**Task brief**. Work out how many lines in these entries include the string "sizeof", and give only that figure.

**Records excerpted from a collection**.
# # # #
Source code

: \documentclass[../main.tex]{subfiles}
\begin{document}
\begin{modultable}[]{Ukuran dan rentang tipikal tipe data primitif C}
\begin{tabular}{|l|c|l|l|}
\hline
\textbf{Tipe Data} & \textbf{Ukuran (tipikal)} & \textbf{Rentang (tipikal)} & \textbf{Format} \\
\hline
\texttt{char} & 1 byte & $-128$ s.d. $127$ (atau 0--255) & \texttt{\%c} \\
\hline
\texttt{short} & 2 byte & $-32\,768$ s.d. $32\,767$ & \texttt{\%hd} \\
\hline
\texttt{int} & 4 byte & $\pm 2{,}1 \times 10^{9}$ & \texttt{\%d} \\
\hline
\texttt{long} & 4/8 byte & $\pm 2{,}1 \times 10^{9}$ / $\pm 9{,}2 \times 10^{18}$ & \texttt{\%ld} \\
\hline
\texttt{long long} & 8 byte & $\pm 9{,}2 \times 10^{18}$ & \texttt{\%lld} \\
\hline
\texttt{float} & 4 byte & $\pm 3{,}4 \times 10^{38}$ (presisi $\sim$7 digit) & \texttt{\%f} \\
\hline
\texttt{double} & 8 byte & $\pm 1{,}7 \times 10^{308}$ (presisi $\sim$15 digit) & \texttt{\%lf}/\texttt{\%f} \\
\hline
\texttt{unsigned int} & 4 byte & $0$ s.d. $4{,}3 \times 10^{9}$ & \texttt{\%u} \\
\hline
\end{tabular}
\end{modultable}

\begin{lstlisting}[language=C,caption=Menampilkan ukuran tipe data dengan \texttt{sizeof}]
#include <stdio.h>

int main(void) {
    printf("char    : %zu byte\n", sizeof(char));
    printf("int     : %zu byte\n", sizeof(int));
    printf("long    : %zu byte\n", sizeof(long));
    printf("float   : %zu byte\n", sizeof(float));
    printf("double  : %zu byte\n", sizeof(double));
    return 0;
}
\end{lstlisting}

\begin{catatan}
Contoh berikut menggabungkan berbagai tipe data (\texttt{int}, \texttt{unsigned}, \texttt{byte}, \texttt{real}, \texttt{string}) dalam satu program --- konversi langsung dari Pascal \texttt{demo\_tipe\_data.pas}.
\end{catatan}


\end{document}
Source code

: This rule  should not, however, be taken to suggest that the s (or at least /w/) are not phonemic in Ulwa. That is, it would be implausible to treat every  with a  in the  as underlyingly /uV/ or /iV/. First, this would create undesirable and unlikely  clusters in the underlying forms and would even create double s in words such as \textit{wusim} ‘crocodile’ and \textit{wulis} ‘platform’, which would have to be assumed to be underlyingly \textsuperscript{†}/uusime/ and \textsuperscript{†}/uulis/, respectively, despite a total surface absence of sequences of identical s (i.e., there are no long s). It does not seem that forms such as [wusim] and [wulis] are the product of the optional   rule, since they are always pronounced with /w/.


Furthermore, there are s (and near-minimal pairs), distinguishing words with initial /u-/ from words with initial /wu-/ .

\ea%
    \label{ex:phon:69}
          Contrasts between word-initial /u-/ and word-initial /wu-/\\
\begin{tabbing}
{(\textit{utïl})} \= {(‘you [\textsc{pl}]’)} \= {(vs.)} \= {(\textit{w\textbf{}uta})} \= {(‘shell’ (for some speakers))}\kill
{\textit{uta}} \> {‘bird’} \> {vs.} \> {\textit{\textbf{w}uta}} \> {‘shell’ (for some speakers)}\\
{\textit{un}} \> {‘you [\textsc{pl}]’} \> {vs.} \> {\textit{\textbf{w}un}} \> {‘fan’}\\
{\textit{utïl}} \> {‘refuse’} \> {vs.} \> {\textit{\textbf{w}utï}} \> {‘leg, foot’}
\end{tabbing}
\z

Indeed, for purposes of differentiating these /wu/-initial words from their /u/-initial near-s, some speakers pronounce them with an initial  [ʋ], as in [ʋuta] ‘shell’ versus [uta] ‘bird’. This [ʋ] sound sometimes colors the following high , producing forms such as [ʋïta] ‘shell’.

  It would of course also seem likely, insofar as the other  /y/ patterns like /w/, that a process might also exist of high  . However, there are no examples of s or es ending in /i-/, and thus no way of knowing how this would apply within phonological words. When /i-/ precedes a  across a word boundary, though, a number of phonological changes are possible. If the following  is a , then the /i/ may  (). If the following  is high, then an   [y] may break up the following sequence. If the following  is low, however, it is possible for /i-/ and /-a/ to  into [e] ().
# # # #
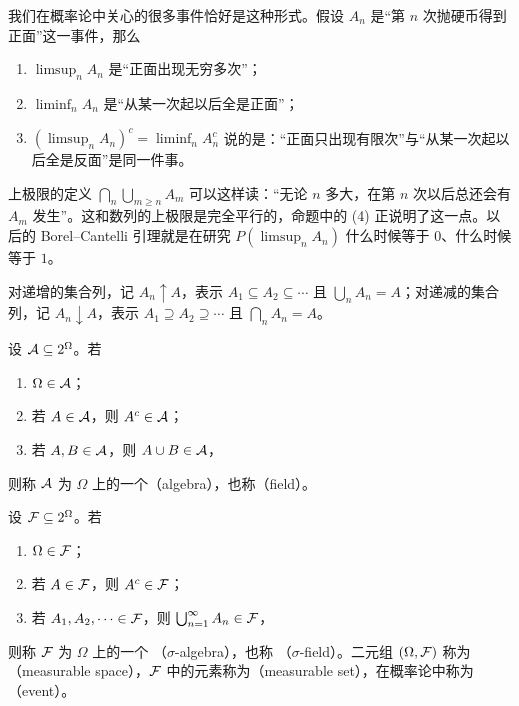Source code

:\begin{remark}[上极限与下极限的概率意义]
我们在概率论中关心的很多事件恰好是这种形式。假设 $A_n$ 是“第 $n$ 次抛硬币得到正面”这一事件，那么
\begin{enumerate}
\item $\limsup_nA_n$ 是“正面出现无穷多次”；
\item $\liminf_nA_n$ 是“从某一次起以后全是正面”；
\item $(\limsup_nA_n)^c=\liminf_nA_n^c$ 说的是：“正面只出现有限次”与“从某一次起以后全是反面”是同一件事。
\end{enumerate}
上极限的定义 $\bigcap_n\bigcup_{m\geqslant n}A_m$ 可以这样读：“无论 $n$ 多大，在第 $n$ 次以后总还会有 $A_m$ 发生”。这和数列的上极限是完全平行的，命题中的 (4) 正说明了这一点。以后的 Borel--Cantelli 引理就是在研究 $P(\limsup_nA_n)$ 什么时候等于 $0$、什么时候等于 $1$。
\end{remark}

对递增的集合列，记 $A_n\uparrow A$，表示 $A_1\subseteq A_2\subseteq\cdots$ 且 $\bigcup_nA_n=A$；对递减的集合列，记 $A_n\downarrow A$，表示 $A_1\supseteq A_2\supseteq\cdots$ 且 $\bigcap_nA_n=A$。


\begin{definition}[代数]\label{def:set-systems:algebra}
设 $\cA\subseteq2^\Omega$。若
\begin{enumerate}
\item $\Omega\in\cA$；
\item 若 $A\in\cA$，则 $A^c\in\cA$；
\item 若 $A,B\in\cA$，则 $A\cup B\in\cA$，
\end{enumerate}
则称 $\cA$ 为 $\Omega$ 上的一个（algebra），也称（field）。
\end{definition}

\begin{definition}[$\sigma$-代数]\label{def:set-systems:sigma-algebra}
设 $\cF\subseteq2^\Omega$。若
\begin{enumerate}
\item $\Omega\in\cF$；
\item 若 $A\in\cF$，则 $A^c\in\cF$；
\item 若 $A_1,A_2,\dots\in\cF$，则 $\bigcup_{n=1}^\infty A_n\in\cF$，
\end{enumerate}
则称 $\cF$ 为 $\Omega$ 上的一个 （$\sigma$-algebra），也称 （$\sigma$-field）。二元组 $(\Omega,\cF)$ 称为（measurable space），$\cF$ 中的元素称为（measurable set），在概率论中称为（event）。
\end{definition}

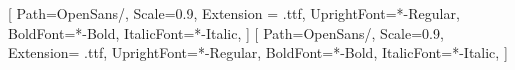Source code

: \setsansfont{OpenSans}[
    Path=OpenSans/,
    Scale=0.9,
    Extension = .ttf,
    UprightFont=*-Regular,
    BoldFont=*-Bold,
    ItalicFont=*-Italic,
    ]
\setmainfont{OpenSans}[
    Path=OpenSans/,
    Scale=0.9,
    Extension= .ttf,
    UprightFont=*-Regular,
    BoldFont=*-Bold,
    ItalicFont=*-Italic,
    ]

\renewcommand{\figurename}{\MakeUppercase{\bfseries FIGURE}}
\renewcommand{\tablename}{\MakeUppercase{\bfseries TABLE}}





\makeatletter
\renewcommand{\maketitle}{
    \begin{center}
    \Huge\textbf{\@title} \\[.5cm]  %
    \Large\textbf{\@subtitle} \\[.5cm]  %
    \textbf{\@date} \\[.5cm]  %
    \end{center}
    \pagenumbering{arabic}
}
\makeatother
# # # #
**Expected answer**. 6